#### Problem details
Search the entries below for the string "without" and give the number of lines that hold it, nothing else.
+++ Information
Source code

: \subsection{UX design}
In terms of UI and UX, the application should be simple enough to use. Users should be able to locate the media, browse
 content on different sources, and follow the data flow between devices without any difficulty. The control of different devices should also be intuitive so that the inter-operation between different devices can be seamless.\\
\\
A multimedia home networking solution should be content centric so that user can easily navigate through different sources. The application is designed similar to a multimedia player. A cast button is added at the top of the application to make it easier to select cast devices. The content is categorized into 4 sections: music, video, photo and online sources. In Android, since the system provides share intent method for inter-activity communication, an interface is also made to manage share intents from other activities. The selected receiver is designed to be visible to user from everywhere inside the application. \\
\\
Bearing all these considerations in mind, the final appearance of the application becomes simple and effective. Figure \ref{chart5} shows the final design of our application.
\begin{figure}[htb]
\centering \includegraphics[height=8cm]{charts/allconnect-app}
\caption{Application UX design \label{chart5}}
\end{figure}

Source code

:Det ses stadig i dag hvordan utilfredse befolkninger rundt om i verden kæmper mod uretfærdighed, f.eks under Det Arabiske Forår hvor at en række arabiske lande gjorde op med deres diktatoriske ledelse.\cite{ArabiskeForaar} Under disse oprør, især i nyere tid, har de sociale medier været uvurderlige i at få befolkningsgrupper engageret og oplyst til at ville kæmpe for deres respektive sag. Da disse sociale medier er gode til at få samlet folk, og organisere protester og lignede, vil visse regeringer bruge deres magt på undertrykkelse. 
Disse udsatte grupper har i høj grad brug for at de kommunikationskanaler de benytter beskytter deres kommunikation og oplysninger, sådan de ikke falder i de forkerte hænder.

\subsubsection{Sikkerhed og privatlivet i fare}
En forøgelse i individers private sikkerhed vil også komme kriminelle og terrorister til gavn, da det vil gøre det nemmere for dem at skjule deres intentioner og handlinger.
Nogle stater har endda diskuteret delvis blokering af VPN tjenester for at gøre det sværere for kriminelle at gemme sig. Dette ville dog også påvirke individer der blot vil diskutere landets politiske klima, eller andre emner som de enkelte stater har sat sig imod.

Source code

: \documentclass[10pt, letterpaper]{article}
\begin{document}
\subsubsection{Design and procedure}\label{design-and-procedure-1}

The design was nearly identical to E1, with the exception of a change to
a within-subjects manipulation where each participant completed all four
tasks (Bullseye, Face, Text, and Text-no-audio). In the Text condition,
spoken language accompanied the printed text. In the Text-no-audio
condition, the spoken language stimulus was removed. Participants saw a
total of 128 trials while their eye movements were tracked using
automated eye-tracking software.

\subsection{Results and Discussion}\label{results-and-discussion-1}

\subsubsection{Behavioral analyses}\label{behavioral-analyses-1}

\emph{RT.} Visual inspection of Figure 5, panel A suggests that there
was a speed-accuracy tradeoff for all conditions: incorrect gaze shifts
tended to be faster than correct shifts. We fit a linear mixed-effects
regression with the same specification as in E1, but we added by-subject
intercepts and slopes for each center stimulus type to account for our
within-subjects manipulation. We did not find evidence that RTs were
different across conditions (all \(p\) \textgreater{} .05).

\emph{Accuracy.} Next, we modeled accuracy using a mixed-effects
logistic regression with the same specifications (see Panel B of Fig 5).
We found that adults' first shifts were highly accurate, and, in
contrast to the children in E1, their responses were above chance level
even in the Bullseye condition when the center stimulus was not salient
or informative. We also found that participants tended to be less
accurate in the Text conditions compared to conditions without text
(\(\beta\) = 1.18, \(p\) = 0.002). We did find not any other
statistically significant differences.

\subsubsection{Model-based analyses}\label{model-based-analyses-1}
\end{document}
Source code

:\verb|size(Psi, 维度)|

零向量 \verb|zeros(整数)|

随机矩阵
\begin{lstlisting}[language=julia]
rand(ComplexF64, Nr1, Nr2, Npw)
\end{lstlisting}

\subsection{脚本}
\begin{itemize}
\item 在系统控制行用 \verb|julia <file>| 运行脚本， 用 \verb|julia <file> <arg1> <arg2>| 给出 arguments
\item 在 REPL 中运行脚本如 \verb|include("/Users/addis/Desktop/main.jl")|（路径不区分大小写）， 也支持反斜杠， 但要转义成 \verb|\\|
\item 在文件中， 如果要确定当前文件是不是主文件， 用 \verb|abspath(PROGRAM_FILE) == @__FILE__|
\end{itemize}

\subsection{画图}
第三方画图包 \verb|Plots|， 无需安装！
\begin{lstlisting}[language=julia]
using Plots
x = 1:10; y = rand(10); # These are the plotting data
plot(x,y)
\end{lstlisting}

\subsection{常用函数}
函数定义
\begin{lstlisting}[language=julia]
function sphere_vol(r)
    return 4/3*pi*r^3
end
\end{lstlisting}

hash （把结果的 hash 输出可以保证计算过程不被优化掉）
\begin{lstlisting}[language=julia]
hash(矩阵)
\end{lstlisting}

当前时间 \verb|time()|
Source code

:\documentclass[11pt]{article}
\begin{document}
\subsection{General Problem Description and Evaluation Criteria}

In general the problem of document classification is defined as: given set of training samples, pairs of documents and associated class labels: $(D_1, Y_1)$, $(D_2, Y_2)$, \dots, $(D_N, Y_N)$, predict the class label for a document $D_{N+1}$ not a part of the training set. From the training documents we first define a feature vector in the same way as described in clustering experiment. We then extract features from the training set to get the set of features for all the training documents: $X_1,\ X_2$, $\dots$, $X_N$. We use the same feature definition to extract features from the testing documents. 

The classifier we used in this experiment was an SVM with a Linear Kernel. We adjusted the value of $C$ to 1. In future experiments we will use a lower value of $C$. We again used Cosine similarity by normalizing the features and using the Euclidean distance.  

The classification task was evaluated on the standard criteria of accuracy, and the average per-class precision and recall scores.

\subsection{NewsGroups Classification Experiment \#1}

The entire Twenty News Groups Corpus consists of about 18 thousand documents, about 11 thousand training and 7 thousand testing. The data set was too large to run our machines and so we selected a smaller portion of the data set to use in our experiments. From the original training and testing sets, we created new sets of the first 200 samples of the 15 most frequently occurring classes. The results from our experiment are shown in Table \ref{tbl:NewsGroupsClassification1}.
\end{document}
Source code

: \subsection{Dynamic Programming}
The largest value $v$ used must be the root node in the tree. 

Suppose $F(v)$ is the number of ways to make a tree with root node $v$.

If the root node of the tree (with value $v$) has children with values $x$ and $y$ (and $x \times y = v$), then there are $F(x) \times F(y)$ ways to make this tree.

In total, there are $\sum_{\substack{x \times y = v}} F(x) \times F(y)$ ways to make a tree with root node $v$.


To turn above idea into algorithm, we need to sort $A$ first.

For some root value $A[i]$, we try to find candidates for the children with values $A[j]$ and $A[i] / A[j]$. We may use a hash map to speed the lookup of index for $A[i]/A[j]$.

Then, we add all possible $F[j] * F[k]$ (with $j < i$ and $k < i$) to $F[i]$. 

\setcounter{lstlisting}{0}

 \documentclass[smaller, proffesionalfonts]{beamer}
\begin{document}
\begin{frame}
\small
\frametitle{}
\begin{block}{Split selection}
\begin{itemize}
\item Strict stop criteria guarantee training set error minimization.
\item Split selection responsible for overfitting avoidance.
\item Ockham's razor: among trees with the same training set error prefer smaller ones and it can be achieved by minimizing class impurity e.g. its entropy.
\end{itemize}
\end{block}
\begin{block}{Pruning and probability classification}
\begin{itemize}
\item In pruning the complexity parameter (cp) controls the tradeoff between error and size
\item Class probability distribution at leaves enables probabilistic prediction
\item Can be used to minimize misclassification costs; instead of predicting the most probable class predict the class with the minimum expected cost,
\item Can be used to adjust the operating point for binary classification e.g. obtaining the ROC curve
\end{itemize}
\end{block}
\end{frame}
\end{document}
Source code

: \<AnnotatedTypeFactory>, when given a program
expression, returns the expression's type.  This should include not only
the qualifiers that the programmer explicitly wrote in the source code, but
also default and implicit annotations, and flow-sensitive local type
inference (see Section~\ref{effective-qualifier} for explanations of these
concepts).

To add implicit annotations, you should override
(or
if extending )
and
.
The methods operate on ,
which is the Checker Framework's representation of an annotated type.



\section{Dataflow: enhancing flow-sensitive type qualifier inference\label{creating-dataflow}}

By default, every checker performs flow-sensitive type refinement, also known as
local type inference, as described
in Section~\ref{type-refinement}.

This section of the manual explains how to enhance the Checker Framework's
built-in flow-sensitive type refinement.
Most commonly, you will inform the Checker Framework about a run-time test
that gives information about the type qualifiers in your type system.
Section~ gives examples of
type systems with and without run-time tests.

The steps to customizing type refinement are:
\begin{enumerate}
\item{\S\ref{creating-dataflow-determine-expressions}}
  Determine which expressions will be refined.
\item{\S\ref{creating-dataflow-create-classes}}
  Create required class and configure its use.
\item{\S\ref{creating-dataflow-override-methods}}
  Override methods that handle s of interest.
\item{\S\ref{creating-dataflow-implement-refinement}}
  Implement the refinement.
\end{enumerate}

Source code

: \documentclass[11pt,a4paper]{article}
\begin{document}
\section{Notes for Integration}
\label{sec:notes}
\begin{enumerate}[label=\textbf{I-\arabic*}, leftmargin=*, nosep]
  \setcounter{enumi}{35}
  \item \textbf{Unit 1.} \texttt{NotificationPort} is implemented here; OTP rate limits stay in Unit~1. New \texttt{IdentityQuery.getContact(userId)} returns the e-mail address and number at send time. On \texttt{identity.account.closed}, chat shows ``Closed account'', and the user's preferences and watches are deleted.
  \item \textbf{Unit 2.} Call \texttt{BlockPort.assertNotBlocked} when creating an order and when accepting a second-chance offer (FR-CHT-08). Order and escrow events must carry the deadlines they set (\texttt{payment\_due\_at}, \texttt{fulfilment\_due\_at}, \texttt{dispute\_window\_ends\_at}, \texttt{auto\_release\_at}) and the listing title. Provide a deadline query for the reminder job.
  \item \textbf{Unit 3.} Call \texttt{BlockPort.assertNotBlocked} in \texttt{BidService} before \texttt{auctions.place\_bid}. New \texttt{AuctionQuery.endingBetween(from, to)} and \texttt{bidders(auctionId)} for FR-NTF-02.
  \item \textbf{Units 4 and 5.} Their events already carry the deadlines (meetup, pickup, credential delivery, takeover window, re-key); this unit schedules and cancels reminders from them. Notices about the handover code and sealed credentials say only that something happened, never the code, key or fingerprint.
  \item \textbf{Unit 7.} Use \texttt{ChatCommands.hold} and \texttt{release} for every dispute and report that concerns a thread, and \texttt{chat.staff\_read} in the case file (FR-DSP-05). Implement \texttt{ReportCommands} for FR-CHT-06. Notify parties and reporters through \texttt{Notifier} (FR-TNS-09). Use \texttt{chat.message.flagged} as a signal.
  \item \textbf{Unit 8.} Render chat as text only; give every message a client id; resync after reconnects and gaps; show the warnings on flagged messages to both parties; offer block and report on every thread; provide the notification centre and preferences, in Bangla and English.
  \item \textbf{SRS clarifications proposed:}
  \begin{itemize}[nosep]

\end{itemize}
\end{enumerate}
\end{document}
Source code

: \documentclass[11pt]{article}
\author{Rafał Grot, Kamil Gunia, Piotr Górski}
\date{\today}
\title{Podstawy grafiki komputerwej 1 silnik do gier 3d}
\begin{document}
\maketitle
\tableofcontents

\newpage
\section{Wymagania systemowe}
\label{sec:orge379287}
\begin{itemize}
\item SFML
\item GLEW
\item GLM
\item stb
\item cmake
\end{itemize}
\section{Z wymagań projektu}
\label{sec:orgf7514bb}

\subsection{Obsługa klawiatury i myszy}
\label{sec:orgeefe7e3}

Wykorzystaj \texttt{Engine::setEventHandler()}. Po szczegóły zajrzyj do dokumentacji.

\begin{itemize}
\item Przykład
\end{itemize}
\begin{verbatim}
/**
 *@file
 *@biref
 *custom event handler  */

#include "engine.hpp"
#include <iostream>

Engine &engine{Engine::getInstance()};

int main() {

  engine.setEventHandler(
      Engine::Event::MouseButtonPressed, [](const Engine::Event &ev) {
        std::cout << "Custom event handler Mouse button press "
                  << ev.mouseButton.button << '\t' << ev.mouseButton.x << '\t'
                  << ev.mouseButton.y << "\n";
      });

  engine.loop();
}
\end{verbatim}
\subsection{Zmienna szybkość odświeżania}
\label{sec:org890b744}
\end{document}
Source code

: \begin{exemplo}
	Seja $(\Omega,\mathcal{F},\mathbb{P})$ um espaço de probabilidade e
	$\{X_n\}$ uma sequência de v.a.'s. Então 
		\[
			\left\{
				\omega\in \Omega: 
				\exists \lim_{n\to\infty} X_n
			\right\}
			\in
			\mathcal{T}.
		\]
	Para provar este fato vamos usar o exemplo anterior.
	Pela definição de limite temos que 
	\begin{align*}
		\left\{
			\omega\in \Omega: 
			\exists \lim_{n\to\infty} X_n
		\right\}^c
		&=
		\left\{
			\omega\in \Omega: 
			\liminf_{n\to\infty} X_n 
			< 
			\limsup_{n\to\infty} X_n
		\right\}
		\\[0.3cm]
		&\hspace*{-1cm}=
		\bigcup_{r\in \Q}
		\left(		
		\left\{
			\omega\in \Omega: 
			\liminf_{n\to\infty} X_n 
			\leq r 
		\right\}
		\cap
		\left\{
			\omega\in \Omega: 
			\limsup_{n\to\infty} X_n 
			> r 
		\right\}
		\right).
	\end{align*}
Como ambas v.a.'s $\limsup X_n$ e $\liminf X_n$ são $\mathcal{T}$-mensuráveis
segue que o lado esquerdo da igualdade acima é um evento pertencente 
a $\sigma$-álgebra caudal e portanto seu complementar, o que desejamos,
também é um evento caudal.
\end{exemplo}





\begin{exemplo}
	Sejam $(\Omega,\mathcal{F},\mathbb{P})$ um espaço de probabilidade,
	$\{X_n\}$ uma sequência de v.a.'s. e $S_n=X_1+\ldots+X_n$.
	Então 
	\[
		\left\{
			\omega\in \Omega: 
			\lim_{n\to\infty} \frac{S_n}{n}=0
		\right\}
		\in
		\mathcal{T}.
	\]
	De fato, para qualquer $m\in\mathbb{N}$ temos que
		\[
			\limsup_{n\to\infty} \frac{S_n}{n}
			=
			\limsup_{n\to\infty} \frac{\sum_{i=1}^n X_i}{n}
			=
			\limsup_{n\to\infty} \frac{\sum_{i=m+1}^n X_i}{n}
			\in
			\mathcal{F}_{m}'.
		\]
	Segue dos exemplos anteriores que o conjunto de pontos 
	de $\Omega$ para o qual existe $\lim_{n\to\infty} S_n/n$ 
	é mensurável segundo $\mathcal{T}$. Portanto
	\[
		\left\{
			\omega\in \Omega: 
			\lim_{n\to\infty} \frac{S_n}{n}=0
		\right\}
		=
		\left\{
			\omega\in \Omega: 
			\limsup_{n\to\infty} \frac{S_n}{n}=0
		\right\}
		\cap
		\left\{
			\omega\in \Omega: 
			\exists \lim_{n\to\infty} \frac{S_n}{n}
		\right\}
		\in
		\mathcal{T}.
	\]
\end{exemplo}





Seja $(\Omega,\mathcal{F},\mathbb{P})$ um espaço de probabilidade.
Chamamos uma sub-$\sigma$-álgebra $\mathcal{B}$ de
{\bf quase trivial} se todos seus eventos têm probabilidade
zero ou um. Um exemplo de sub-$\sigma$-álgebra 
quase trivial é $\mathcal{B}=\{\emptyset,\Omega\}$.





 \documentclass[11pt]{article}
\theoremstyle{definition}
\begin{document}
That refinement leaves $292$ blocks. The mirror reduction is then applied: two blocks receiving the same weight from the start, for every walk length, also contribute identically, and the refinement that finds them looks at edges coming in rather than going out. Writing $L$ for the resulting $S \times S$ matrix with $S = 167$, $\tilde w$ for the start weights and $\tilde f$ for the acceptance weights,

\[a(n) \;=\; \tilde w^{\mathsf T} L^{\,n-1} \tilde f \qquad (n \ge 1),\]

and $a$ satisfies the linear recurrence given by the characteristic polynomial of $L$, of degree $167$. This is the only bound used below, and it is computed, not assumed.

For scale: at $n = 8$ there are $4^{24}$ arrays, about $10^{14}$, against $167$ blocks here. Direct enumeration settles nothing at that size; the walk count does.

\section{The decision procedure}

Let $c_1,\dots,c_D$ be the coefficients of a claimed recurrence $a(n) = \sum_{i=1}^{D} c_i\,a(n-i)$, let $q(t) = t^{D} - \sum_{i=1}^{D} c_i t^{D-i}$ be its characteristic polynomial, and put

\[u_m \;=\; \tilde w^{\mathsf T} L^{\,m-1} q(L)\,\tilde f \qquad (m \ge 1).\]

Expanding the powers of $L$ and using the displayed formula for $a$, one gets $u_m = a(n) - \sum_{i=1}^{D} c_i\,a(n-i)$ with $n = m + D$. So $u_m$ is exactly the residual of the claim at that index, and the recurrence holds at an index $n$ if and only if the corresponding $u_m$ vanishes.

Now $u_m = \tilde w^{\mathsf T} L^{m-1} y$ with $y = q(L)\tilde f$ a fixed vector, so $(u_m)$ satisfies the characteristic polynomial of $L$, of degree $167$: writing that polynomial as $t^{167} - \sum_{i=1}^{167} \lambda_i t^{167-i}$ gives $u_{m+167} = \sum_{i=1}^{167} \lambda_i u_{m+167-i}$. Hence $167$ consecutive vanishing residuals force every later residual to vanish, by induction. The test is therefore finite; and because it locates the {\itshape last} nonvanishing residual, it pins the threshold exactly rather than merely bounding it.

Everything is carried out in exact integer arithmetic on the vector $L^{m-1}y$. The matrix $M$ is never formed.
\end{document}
++++++
#### Exercise output
3